恋愛視力

月井 忠

一話完結

 よく恋は盲目って言う。


 でも、私はそこまで恋愛にのめり込まない。

 手探りで相手を確かめるなんて愚かなことは絶対しない。


 だからといって距離感が狂わないなんてこともない。

 別れる時には、なんでこんな男と付き合ったのか、と思うことは何度もあった。


 だから、めがねで恋の視力を矯正するぐらいのことは必要かもしれない。

 そうしたら多少は相手のことを正しく見れるのかも。


 でも、それって恋愛って言える?


 そもそも恋心って、相手の欠点を見ないで、良いところだけを見るっていう、ちゃんとした役割があるって聞いたことがある。

 そうしないと、いつまで経っても伴侶を決めることができないから、子孫が増えないんだって。

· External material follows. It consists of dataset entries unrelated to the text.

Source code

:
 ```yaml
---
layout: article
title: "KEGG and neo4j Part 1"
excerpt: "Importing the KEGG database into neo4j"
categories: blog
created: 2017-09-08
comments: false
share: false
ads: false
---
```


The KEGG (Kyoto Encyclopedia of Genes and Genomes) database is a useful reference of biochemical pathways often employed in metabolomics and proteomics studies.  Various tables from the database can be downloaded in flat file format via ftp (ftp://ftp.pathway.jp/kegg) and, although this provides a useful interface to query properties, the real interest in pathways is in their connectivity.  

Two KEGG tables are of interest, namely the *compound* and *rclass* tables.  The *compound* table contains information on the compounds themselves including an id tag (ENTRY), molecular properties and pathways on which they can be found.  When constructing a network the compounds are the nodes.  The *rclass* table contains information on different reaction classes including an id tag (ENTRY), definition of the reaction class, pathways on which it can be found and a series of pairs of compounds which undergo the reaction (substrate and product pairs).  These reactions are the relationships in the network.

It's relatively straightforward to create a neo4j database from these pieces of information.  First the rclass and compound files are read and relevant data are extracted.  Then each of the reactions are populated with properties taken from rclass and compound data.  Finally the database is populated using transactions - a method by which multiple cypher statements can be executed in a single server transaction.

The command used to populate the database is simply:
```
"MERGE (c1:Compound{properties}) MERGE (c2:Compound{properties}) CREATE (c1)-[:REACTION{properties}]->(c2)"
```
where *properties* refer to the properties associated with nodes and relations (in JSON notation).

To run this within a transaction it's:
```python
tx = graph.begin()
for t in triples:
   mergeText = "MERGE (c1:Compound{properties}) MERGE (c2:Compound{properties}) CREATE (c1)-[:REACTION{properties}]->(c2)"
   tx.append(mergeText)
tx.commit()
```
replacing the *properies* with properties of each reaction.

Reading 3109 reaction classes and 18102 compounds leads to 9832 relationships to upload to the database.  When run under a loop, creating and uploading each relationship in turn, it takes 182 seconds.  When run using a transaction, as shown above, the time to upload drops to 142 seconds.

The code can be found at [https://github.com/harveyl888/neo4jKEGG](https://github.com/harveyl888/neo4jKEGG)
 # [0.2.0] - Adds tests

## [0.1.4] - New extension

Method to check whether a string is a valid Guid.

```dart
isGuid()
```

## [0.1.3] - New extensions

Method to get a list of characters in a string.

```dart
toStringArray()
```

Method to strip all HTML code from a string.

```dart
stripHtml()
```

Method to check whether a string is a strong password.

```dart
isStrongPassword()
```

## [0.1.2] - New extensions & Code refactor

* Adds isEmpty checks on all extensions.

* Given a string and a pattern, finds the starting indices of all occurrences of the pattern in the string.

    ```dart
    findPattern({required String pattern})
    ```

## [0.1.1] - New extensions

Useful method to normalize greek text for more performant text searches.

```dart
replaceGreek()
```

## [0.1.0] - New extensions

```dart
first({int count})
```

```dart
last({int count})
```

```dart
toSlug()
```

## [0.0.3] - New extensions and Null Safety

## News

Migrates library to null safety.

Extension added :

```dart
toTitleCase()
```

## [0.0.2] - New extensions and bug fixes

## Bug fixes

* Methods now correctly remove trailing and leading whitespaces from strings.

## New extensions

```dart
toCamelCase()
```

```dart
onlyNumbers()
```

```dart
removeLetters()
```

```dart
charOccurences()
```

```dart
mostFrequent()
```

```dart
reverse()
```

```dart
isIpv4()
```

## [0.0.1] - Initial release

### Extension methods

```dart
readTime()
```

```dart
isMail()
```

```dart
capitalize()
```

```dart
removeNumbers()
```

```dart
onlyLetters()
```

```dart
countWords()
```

 だから、私達は恋する祖先の末裔とも言える、らしい。


「ねえ、まだ?」

 夫はこうしていつも急かす。


「いいじゃん。化粧してなくても綺麗だよ?」

 そういうことじゃない。


 この頃は男も化粧をする時代らしい。

 夫がそれをするのは、ちょっと許せないというか微妙だけど、せめてその気持ちぐらいは理解してほしい。


 恋と愛は違う、というのもよく聞く。

 恋は燃え上がるように一瞬のもで、愛は時間をかけて育むものとか。


 それが正しいなら、私は夫を選ぶ時、恋のめがねをかけているべきだった。

 相手を間違えないように視力を矯正して、ちゃんと見るべきだった。


「おっ、バッチリじゃん」

 そういう下品な褒め言葉はいらない。


 もっとさりげないのが欲しい。


 でも、彼に言ってもわからない。

 何度か試したけど、夫が心から理解しようとしているのか怪しい。


 それに、こちらが懇切丁寧に説明するのもなんだか負けた気がして、嫌。

 だから、こういう気持ちは心の中に閉じ込めておくしかない。


 この溜め込まれた気持ちがぎゅうぎゅうになって、いつか爆発したら。

 そう考えると熟年離婚というのが、すごくしっくりくる。


「どうぞ」

 そう言って、夫はドアを開け、私の腰にそっと手を当て、先を譲る。


 いつものことで、つい忘れてしまいそうになるけど、こういうところは好き。


 別に夫がいつも悪いわけじゃない。

 私も彼に歩み寄る必要がある。


 嫌いなところは多いけど、好きなところを忘れちゃいけない。


 いつも曇りがちになる愛のめがねを綺麗に磨いて、彼の好きなところを見逃さない必要がある。